Exercise goal: Write out again, exactly as they appear, the lines from the start of the data below through the line with "banco de dados."; no pictures.

Records for this exercise:
⁂
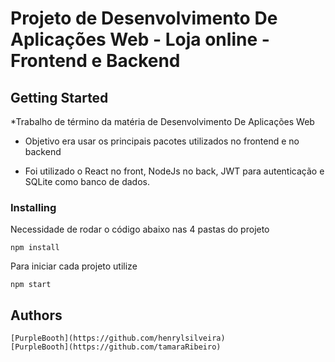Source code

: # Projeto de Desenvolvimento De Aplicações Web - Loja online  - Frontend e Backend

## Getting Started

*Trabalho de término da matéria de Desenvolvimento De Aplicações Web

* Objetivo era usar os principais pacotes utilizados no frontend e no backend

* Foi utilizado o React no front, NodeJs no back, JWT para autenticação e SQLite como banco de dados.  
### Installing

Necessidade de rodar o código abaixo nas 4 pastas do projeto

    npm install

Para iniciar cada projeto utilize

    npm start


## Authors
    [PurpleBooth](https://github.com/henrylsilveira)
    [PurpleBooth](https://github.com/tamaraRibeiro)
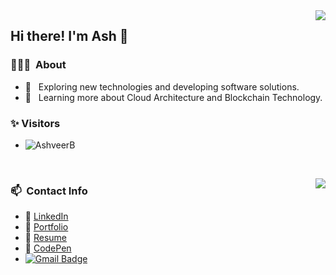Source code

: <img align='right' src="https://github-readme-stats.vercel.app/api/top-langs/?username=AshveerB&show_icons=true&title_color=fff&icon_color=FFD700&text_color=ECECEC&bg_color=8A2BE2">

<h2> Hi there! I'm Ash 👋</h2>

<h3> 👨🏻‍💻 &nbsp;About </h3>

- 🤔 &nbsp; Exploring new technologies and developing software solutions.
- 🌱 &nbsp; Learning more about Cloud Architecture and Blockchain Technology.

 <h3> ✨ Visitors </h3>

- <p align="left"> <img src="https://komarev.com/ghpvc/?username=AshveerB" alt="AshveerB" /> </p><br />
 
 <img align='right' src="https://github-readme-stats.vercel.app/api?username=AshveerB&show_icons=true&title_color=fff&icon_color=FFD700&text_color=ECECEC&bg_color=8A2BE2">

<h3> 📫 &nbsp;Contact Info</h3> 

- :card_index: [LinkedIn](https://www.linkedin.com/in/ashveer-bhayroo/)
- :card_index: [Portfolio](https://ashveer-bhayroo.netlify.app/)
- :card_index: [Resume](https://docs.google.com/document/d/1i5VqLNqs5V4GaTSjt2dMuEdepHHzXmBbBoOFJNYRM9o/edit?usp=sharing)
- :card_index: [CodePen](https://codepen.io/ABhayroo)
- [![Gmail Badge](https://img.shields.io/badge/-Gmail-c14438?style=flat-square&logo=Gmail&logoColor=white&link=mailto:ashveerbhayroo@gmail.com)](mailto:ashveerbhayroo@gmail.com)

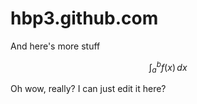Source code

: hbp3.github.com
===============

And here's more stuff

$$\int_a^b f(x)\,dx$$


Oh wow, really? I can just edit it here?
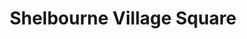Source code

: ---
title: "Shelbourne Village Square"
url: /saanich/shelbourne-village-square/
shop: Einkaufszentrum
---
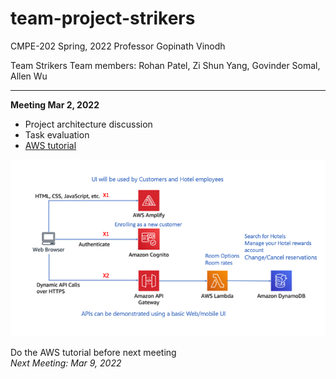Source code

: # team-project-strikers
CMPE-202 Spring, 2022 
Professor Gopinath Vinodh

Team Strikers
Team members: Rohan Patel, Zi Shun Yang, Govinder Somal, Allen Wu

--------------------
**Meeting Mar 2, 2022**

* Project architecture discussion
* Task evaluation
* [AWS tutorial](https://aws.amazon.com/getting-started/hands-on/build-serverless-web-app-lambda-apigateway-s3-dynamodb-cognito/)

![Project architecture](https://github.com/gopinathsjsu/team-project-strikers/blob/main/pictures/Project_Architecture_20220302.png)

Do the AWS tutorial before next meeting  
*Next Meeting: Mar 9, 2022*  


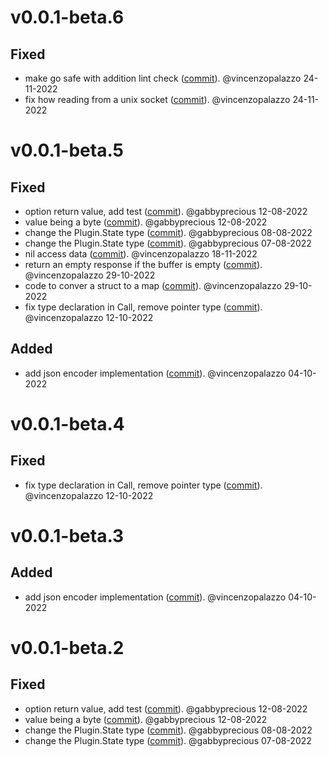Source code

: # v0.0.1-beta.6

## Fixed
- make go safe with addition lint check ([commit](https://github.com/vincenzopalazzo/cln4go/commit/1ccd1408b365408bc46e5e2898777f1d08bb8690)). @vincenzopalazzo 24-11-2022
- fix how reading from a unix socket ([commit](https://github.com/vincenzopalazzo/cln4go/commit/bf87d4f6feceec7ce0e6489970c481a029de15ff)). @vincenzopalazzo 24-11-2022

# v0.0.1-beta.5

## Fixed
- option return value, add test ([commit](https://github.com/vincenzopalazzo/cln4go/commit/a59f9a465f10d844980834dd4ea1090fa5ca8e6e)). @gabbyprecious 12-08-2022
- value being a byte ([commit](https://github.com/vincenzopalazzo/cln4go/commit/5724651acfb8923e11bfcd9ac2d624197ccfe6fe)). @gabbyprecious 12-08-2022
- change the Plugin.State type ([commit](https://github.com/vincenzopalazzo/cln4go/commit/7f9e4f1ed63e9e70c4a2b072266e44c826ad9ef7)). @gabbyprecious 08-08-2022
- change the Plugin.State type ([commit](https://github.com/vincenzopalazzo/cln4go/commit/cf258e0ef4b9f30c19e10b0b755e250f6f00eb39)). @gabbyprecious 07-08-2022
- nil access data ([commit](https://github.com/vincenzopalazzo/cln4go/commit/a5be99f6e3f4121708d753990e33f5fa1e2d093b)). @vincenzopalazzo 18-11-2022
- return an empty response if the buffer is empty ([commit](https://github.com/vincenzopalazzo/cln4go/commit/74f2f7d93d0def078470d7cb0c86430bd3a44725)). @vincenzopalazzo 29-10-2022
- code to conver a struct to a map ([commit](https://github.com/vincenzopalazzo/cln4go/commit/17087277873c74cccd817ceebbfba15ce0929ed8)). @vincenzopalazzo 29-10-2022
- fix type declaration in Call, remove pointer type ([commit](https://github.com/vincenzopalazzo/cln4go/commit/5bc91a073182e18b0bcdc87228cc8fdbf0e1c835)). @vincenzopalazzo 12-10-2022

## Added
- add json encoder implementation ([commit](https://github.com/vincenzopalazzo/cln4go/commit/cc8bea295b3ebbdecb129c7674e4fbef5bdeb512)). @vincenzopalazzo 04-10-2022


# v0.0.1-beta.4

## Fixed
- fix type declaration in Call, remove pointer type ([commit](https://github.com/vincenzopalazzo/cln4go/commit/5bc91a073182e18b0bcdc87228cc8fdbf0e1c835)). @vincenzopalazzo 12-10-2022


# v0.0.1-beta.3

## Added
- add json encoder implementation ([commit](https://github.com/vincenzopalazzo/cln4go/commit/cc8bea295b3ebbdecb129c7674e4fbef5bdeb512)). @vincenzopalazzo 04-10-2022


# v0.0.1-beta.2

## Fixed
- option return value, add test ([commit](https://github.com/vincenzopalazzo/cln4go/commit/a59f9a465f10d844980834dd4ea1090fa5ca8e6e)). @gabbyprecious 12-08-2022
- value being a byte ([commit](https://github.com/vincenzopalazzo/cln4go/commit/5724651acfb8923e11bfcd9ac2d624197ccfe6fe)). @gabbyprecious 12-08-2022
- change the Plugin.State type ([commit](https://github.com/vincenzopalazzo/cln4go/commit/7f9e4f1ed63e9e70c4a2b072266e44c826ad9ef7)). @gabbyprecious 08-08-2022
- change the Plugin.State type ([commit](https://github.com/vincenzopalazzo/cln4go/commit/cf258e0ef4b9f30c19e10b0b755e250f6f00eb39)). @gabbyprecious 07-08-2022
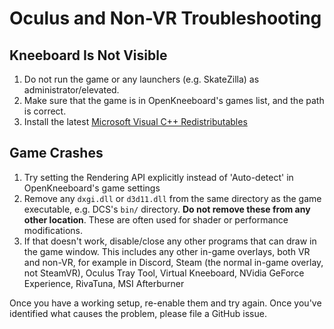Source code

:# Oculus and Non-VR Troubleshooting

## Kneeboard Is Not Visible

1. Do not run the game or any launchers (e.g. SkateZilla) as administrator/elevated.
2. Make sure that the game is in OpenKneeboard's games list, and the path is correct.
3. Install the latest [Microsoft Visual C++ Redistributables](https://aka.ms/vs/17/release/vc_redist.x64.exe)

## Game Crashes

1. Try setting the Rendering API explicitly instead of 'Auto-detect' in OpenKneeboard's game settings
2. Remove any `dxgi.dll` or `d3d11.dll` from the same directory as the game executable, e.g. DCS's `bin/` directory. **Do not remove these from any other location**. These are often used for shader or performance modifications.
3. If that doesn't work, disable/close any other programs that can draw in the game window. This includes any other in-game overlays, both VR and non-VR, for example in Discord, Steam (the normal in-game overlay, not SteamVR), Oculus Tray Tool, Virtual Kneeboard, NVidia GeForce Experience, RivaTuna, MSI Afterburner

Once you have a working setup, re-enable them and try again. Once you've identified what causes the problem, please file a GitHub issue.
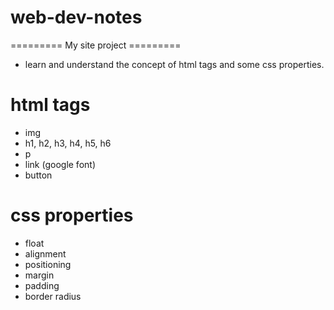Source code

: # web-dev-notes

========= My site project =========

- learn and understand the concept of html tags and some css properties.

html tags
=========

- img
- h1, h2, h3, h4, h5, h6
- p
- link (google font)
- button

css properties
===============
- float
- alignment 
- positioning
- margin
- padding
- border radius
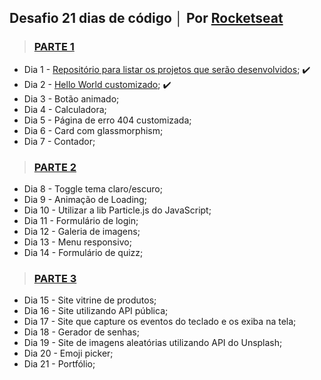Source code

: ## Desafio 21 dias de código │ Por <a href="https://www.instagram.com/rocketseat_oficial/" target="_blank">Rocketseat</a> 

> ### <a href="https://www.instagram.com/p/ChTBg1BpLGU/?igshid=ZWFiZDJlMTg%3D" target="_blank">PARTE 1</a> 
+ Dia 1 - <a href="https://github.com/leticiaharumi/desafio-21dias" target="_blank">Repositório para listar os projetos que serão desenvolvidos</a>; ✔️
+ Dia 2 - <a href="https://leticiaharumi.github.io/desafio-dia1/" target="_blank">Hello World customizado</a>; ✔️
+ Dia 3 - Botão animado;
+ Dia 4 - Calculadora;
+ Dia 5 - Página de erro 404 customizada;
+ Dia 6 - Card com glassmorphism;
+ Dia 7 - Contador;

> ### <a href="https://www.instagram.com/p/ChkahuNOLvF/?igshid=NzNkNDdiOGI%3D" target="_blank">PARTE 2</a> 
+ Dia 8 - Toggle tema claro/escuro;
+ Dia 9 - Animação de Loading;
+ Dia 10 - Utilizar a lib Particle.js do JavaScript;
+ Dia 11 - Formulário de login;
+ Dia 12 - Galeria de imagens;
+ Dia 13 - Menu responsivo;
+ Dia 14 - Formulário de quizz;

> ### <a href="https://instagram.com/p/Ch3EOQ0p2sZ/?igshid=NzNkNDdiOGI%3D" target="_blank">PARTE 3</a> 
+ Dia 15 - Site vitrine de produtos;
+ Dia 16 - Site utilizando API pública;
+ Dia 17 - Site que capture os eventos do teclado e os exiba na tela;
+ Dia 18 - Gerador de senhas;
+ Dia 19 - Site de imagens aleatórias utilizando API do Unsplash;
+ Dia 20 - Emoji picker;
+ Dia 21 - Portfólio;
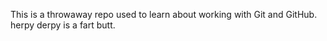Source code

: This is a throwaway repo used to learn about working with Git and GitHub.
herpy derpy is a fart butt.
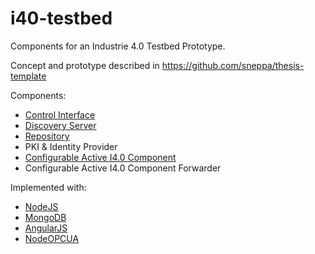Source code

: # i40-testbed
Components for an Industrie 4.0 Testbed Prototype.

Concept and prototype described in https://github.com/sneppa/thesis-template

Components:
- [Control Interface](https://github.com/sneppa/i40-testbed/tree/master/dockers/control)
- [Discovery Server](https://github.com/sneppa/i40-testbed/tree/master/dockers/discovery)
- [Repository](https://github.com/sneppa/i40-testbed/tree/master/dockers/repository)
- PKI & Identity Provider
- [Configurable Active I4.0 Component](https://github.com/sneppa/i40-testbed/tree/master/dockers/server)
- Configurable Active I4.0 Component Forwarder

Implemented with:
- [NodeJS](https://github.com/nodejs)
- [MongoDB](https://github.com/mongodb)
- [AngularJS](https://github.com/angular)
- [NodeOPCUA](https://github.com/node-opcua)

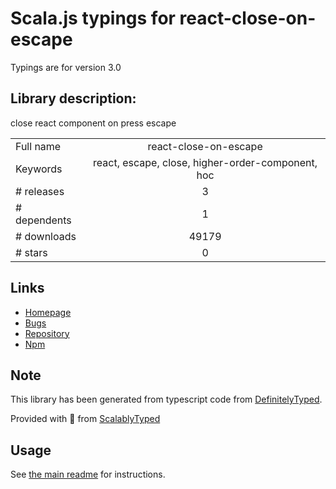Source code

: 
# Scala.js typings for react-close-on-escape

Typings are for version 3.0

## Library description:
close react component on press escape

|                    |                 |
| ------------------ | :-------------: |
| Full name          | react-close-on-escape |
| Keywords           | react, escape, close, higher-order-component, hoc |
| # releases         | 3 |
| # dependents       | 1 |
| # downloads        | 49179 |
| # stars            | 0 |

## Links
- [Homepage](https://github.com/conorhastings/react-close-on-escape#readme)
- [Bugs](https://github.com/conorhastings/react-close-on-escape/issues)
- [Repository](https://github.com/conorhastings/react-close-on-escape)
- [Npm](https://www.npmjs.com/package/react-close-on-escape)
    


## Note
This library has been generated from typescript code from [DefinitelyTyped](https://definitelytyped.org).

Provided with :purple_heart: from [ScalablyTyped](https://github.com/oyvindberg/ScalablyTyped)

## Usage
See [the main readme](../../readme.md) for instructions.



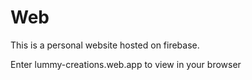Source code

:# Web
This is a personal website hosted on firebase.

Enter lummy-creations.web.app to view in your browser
⁂
Task output:
Source code

: # Projeto de Desenvolvimento De Aplicações Web - Loja online  - Frontend e Backend

## Getting Started

*Trabalho de término da matéria de Desenvolvimento De Aplicações Web

* Objetivo era usar os principais pacotes utilizados no frontend e no backend

* Foi utilizado o React no front, NodeJs no back, JWT para autenticação e SQLite como banco de dados.  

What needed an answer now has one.